After our ascent of Norumbega, we'd developed a taste for the vertical and became particularly intrigued by what are called "ladder trails," which incorporate ladders with rungs drilled into rock faces. We made adventurous ascents up the Beech Cliff and the Beehive (both of which conveniently start from swimming areas).


Acadia offers ranger-led programs on myriad topics that can be great for all ages. Besides daytime hikes and talks, there are evening rambles and cruises. We became kids again for a couple of hours on a Dive-In Theater Boat Cruise in Frenchman Bay, where we watched a diver scour the ocean floor for marine life that was then brought aboard for us to investigate.

After floating on water for a couple of hours, we decided to get in it and found the only saltwater beach in rocky Acadia, a 290-yard slice of sand rather prosaically named Sand Beach. With summer water temperatures averaging between 55 and 60 degrees in Acadia, any dips will most likely be refreshing but short.


Bar Harbor, a village of about 5,200, is the island's social hub, where shops and restaurants serve as satellites to the Village Green. A handful we enjoyed are Spruce and Gussy, a quaint gift shop; Bar Harbor Hemporium (207-288-3014) with everything hemp; and Stone Soup, a fun toy store.

For a meal, Cafe This Way is renowned for its ample brunches, but shouldn't be overlooked for supper. (The Maine seafood spring rolls are superb.) For dessert, Mt. Desert Island Ice Cream has a host of intriguing flavors, like Vietnamese coffee, Atlantic brewing stout with fudge or Callebaut chocolate wasabi. While Bar Harbor is lively, we loved being based outside the township in Otter Creek and visiting touristy areas. On our drives, we grew accustomed to seeing white clapboard Colonial houses surrounded by hydrangeas bursting with peach-colored flowers.

The Naturalist's Notebook, a creative, science-based store for everyone, but particularly aimed at kids, became our second home when it rained. In Otter Creek, we discovered the Burning Tree (207-288-9331), one of the best seafood restaurants in Maine. The Monkfish pan-sauteed in a Thai sweet chili sauce in particular earned our accolades.

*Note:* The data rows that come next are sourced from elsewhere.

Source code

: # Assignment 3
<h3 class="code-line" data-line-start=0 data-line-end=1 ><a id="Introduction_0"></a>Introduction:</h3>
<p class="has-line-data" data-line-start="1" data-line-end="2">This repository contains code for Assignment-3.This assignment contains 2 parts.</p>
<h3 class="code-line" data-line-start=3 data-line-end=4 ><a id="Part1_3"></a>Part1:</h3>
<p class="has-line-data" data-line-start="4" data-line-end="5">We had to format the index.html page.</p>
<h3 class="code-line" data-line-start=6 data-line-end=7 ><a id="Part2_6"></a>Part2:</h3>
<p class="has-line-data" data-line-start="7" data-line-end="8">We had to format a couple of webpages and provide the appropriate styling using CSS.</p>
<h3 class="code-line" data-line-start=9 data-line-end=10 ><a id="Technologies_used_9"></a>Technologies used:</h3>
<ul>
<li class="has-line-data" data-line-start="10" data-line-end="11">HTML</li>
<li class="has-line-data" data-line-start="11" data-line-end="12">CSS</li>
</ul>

The Asticou Inn was one of the few Victorian buildings to survive Bar Harbor's great fire of 1947, which wiped out 60 of the island's summer estates. The inn, which once served the likes of the Astors and Rockefellers from its manicured perch overlooking Northeast Harbor, has been carefully preserved, with a vintage telephone switchboard and other antiques. Meals are delicious, with such temptations as lemon-ricotta pancakes topped with blueberry compote or lobster frittata.

Across the road are the Asticou Azalea Garden, modeled after a Japanese garden, and Thuya Gardens, an English-style perennial garden, which can be toured gratis. They are owned and maintained by the Mount Desert Land and Garden Preserve.


A jaunt along Sargeant Drive to take in Somes Sound, Acadia's fjard, leads to the island's so-called quiet side, or its western half. We took a break at the arched Somesville Bridge in the oldest permanent settlement on Mount Desert Island (dating to 1759).

For slightly warmer water temperatures and a gently sloping beach for young swimmers, Echo Lake is a popular freshwater swimming area.

After a dockside meal of boiled lobster and corn cooked in its husk in lobster water at Thurston's Lobster Pound in Bernard, a visit to the Bass Harbor Head Light, the only lighthouse on Mount Desert Island, capped off our day visiting Mount Desert's western side, which may be quiet but shouldn't be overlooked.

If you go


A park protecting more than 47,000 acres of rocky shoreline, beaches, mountains, valleys, lakes and forests on the Maine coast. A weekly car pass is $20.



Acadia is about 264 miles from Boston and 40 miles from Bangor International Airport. Drive there along Route 1A and then Route 3, across the bridge at Trenton and onto the island. New York-Bangor round-trip airline tickets usually run $350 to $500.


There are hotels and campgrounds, but renting a home can be very economical (, and Small cottages run $70 to $100 a night, and large homes sleeping a dozen or so may run $500 to $1,000 a night.